Anything from Kanye "I'm a true idiot" West LOL


----------



## Rebbierae (Jun 7, 2010)

That stupid Ke$ha b*tch--hate her!!


----------



## jewele (Jun 7, 2010)

Can't stand that Justin Bieber kid, or Kiesha, or that bedrock song, Rhianna's songs, or the invented sex song. I guess I'm old, a lot of the songs coming out right now just suck.

Did not know bone thug was back!! I'm actually listening to their first album right now!!


----------



## Mixie87 (Jun 9, 2010)

[email protected] the comments.


----------



## bCreative (Jun 9, 2010)

Any and everything by Justin Bieber

Ke$ha with her dry annoying voice

Any and everything NICKI MINAJ!!!!!!


----------



## Mixie87 (Jun 9, 2010)

Originally Posted by *jewele* /img/forum/go_quote.gif Can't stand that Justin Bieber kid, or Kiesha, or that bedrock song, Rhianna's songs, or the invented sex song. *I guess I'm old, a lot of the songs coming out right now just suck.*
Did not know bone thug was back!! I'm actually listening to their first album right now!!

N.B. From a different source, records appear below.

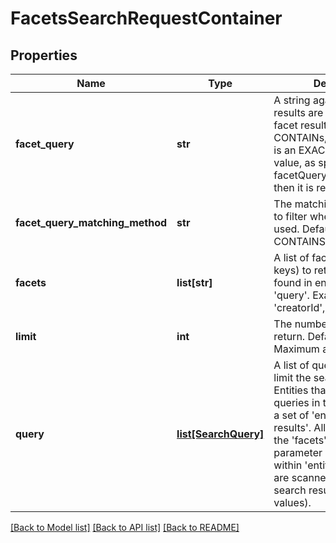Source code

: # FacetsSearchRequestContainer

## Properties
Name | Type | Description | Notes
------------ | ------------- | ------------- | -------------
**facet_query** | **str** | A string against which facet results are compared.  If the facet result either CONTAINs, STARTSWITH, or is an EXACT match for this value, as specified by facetQueryMatchingMethod, then it is returned | [optional] 
**facet_query_matching_method** | **str** | The matching method used to filter when &#39;facetQuery&#39; is used. Defaults to CONTAINS. | [optional] 
**facets** | **list[str]** | A list of facets (property keys) to return values from found in entities matching &#39;query&#39;.  Examples are &#39;tags&#39;, &#39;creatorId&#39;, etc | 
**limit** | **int** | The number of results to return.  Default 100, Maximum allowed: 1000 | [optional] 
**query** | [**list[SearchQuery]**](SearchQuery.md) | A list of queries by which to limit the search results.  Entities that match ALL queries in this list constitute a set of &#39;entity search results&#39;.  All facets listed in the &#39;facets&#39; search parameter of all entities within &#39;entity search results&#39; are scanned to produce the search results (of facet values). | [optional] 

[[Back to Model list]](../README.md#documentation-for-models) [[Back to API list]](../README.md#documentation-for-api-endpoints) [[Back to README]](../README.md)


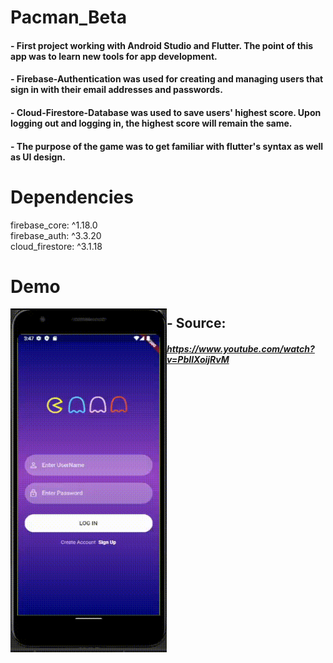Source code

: 

# Pacman_Beta

#### - First project working with Android Studio and Flutter. The point of this app was to learn new tools for app development. 
#### - Firebase-Authentication was used for creating and managing users that sign in with their email addresses and passwords. 
#### - Cloud-Firestore-Database was used to save users' highest score. Upon logging out and logging in, the highest score will remain the same.
#### - The purpose of the game was to get familiar with flutter's syntax as well as UI design.

# Dependencies

  firebase_core: ^1.18.0 \
  firebase_auth: ^3.3.20 \
  cloud_firestore: ^3.1.18 

# Demo

<p><img align="left" src="https://github.com/userDeveloped/Andriod-Flutter/blob/main/gif/demo.gif" width="250" height="550" /></p>

## - Source:

##### https://www.youtube.com/watch?v=PbIlXoijRvM
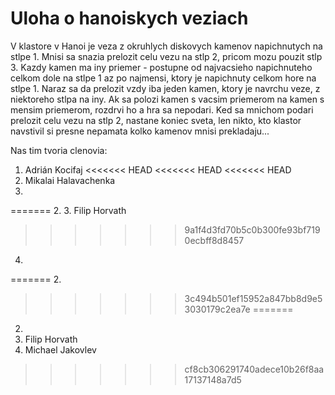 # Uloha o hanoiskych veziach

V klastore v Hanoi je veza z okruhlych diskovych kamenov napichnutych na stlpe 1. 
Mnisi sa snazia prelozit celu vezu na stlp 2, pricom mozu pouzit stlp 3. 
Kazdy kamen ma iny priemer - postupne od najvacsieho napichnuteho celkom dole 
na stlpe 1 az po najmensi, ktory je napichnuty celkom hore na stlpe 1.
Naraz sa da prelozit vzdy iba jeden kamen, ktory je navrchu veze, z niektoreho
stlpa na iny. Ak sa polozi kamen s vacsim priemerom na kamen s mensim priemerom,
rozdrvi ho a hra sa nepodari. Ked sa mnichom podari prelozit celu vezu na stlp 2,
nastane koniec sveta, len nikto, kto klastor navstivil si presne nepamata
kolko kamenov mnisi prekladaju...

Nas tim tvoria clenovia:

1. Adrián Kocifaj
<<<<<<< HEAD
<<<<<<< HEAD
<<<<<<< HEAD
2. Mikalai Halavachenka
3.
=======
2.
3. Filip Horvath
>>>>>>> 9a1f4d3fd70b5c0b300fe93bf7190ecbff8d8457
4.
=======
2.
>>>>>>> 3c494b501ef15952a847bb8d9e53030179c2ea7e
=======
2.
3. Filip Horvath
4. Michael Jakovlev
>>>>>>> cf8cb306291740adece10b26f8aa17137148a7d5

I've felt this way since 06'! I think im getting old school too



.
And FYI, Bone thugs just released their new album May 4th I believe. They let Bizzy Bone back into the group, and Flesh was released from jail, so all 5 are back



&lt; happy tears.


----------



## Ingrid (Jun 9, 2010)

anything from stupid annoying Keisha, except for the song tik tok, her other songs are annoying and give my ears alot of pain &gt;&lt;

that carry out song, I love all the other hit songs from Timberland, but that song just doesn't work for me


----------



## Shelley (Jun 10, 2010)

Justin Bieber.. can't stand him and his songs.


----------



## thekifchicksami (Jun 10, 2010)

Fully agree the little boy should just go back to school, arrg his voice SO annoying


----------



## rima (Jun 15, 2010)

cheryl coles fight for this love, i liked it at first then i hated it more than anything, erywhere i went they had that song playin


----------



## thekifchicksami (Jun 15, 2010)

agreed rima


----------



## rima (Jun 15, 2010)

trust me it does my head in, and i also cant stand that alesha dixon gong breathe slow arghhhh


----------



## girlie2010 (Jun 15, 2010)

Justin bieber cant stand that high pitched baby voice I wonder if he will still be a hit when puberty hits we shall see.


----------



## Jinx (Jun 15, 2010)

*sigh*

I don't know who most of these people are or at least don't know what songs y'all are talking about.

How out of touch.

I don't care for most new music anyway. I think there is usually 1 or 2 songs a year I end up liking.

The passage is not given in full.